What is expected -
Using the records below, quote only the span that opens with the line containing "the lightning is.|" and closes with the line containing "with a map.|", exactly and inclusively.

Exercise data -
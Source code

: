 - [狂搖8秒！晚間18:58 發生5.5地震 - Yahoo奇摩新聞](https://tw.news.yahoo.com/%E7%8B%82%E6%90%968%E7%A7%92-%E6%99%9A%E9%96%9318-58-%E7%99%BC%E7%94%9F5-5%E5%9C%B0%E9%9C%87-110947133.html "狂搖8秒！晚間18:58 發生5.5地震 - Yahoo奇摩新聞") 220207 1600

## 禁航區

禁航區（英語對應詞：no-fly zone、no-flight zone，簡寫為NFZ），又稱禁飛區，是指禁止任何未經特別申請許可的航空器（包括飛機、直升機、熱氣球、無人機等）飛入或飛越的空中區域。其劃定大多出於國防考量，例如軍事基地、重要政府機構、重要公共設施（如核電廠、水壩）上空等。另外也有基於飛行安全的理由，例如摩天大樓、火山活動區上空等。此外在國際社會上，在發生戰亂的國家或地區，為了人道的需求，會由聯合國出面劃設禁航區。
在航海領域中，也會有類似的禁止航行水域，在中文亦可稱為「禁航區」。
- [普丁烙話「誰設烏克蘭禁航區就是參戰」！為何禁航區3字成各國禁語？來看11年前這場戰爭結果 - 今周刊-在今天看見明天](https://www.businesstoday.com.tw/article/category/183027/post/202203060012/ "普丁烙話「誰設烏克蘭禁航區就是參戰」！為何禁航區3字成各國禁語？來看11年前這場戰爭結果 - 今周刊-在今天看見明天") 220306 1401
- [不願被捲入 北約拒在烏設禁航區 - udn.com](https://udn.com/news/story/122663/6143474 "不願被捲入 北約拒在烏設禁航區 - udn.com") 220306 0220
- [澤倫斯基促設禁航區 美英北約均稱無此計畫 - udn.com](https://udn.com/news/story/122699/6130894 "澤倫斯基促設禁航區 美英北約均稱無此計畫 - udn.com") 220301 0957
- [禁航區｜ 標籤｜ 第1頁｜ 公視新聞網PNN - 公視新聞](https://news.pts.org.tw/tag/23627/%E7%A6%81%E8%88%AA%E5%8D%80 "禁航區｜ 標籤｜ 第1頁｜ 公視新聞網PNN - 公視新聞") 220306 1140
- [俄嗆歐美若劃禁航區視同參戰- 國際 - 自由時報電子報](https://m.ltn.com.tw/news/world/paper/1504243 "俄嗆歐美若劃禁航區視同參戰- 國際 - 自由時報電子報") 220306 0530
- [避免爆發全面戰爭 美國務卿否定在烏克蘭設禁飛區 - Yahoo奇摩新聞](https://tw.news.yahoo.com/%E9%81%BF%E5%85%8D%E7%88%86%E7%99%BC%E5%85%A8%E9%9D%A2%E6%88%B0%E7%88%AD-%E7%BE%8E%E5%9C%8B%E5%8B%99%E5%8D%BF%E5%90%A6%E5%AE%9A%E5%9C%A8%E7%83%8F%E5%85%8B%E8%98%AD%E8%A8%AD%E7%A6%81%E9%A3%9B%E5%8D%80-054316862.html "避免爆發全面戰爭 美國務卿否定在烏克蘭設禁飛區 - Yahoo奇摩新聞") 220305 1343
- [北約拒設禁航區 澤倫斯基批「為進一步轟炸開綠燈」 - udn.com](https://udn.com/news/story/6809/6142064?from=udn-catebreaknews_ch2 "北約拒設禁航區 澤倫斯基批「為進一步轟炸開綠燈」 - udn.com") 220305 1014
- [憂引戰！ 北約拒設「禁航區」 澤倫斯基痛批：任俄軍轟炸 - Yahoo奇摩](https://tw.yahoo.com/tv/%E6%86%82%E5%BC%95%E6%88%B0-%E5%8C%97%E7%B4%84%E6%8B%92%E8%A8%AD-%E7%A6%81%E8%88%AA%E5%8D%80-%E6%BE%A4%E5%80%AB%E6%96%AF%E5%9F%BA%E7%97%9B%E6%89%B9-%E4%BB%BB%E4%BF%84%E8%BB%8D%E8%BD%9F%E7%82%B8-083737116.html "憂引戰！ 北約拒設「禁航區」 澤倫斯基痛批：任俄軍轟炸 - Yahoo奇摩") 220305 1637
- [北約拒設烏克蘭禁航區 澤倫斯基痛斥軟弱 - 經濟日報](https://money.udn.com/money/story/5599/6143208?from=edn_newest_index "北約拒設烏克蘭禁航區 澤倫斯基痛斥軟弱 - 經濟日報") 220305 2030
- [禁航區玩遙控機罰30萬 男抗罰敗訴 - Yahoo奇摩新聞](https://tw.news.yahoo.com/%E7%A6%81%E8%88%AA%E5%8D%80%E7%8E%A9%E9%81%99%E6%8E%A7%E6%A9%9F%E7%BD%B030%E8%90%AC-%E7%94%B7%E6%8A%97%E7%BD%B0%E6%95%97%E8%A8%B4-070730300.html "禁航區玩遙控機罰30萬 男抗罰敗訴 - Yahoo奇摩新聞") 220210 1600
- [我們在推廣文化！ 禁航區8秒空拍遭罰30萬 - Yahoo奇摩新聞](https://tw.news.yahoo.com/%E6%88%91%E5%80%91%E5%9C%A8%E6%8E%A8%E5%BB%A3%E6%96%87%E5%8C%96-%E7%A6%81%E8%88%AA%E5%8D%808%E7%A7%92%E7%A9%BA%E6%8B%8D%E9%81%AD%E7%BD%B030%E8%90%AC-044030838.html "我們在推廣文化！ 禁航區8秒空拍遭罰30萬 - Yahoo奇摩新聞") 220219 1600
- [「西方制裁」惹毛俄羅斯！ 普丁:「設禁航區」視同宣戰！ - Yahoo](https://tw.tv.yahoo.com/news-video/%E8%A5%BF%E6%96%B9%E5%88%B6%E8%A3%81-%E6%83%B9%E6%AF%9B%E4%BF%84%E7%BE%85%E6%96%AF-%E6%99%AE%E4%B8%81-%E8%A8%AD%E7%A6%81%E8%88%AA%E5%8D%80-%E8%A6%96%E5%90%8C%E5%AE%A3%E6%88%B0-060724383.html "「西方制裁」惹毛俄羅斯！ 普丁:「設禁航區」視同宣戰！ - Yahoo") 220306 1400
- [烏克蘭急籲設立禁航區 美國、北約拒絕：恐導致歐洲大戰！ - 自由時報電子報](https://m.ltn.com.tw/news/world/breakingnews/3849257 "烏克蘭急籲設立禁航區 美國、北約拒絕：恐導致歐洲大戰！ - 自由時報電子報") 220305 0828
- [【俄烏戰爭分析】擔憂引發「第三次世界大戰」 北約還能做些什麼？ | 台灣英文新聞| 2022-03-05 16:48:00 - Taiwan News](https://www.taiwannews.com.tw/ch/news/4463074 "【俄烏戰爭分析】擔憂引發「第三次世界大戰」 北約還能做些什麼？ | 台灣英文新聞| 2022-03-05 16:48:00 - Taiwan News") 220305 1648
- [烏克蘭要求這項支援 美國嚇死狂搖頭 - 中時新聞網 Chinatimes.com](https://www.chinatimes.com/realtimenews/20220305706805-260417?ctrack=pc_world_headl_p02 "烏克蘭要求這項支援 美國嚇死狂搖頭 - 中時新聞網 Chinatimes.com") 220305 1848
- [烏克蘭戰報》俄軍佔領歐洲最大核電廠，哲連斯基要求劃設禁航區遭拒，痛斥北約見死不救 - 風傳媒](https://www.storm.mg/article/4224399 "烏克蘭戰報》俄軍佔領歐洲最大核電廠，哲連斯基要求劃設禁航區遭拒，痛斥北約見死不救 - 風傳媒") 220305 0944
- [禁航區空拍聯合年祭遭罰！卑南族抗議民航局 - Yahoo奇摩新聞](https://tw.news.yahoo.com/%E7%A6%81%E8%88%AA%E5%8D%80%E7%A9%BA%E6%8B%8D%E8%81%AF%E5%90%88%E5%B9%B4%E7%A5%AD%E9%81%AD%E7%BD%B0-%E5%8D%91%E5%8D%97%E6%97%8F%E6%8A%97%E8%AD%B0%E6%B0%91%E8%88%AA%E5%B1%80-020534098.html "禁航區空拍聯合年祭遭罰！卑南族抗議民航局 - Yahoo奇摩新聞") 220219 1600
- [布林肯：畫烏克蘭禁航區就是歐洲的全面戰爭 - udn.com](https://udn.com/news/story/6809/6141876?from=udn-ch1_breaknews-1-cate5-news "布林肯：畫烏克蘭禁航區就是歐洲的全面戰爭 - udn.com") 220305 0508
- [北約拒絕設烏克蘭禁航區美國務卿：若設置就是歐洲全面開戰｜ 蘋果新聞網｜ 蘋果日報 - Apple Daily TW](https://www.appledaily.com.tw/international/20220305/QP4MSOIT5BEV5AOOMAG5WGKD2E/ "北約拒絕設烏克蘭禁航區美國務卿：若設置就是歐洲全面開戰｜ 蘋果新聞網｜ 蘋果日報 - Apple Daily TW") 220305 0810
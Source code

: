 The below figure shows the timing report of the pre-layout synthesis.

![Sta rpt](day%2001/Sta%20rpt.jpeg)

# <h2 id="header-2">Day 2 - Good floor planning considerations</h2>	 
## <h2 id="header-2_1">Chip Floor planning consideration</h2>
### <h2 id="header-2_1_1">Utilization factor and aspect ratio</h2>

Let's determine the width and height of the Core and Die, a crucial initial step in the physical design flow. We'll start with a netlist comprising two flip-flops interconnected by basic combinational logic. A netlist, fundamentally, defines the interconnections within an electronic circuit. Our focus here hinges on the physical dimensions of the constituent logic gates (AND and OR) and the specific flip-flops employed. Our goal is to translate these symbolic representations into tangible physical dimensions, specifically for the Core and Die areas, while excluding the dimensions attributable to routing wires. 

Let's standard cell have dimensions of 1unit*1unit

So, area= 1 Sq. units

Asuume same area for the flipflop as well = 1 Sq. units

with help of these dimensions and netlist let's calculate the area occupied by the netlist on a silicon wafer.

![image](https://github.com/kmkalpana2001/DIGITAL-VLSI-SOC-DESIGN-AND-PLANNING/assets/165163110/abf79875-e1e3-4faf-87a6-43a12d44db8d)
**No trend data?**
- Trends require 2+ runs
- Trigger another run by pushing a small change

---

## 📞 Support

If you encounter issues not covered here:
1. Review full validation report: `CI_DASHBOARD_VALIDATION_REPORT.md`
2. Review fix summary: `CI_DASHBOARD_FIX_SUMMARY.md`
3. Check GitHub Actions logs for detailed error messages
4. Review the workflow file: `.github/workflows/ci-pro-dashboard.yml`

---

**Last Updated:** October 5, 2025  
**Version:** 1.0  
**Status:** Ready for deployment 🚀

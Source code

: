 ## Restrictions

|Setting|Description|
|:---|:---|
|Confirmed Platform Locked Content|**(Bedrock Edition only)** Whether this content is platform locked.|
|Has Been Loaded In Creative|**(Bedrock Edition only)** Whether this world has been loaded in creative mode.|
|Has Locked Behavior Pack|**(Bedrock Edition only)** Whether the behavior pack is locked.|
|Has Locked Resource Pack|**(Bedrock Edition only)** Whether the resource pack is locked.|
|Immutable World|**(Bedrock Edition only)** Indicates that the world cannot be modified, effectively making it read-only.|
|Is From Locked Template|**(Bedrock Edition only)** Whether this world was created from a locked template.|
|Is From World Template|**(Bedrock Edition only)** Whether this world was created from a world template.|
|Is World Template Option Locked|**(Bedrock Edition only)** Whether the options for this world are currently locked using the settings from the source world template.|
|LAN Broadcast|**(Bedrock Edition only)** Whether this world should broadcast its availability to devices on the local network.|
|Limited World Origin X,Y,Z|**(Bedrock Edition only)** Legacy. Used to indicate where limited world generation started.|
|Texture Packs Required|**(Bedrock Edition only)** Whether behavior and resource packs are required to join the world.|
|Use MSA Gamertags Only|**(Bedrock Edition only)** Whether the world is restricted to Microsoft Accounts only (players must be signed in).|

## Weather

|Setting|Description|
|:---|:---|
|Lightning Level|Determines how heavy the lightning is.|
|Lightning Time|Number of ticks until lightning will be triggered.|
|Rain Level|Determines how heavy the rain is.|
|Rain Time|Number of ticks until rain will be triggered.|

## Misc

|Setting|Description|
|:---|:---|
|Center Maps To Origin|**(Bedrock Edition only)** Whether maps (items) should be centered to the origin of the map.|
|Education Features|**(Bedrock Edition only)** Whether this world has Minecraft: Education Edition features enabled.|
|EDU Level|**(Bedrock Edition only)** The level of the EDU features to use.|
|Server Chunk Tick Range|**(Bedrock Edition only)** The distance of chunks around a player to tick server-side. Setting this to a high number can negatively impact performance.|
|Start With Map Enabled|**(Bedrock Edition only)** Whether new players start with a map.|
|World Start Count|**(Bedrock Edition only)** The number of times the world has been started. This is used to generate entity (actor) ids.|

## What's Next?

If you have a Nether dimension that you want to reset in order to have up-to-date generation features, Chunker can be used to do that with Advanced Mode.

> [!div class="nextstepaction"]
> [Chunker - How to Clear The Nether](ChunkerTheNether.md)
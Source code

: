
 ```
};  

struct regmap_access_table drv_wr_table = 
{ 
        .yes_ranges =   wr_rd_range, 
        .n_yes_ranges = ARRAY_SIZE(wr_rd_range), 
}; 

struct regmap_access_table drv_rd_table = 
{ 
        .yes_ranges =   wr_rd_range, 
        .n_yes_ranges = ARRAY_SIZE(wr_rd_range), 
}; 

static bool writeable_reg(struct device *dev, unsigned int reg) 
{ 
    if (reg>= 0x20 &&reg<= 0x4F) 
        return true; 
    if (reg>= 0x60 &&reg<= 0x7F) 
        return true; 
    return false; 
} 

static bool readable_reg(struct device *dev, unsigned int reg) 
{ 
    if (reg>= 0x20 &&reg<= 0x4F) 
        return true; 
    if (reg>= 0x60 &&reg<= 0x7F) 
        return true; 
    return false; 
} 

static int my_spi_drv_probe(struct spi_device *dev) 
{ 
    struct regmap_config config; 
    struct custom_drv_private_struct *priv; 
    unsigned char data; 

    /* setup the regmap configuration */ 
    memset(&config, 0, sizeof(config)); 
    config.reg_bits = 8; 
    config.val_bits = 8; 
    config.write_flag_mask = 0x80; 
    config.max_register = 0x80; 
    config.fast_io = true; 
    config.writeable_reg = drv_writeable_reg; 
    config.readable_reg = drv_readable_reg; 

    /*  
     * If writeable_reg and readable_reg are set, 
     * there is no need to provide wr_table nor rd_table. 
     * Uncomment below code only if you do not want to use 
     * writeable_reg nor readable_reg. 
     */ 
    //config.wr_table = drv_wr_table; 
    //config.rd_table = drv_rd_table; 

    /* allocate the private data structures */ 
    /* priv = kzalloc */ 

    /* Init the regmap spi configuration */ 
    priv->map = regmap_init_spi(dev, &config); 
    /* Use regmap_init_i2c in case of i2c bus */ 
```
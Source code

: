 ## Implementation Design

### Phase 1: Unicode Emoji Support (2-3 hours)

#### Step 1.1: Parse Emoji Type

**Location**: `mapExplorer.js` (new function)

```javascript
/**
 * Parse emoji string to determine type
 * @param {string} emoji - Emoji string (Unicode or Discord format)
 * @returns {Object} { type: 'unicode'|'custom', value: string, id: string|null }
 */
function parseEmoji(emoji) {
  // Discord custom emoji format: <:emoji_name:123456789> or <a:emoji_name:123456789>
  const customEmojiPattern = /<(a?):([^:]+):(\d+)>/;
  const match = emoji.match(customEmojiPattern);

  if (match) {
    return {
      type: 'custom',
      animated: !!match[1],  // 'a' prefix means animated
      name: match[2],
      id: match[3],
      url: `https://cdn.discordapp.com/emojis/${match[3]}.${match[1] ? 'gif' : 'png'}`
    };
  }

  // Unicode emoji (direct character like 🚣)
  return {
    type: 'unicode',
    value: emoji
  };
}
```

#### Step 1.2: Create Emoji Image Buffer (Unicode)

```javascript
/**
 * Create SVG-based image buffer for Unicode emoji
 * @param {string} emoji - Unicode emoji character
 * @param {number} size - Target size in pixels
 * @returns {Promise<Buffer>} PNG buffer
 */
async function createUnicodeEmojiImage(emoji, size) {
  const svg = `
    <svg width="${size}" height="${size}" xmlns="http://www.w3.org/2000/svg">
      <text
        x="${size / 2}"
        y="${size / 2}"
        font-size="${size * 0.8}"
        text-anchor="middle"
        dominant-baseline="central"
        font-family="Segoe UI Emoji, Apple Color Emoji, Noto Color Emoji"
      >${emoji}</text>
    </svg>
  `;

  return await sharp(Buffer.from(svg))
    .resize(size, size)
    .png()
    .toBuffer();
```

Answer to this task -
|Lightning Level|Determines how heavy the lightning is.|
|Lightning Time|Number of ticks until lightning will be triggered.|
|Rain Level|Determines how heavy the rain is.|
|Rain Time|Number of ticks until rain will be triggered.|

## Misc

|Setting|Description|
|:---|:---|
|Center Maps To Origin|**(Bedrock Edition only)** Whether maps (items) should be centered to the origin of the map.|
|Education Features|**(Bedrock Edition only)** Whether this world has Minecraft: Education Edition features enabled.|
|EDU Level|**(Bedrock Edition only)** The level of the EDU features to use.|
|Server Chunk Tick Range|**(Bedrock Edition only)** The distance of chunks around a player to tick server-side. Setting this to a high number can negatively impact performance.|
|Start With Map Enabled|**(Bedrock Edition only)** Whether new players start with a map.|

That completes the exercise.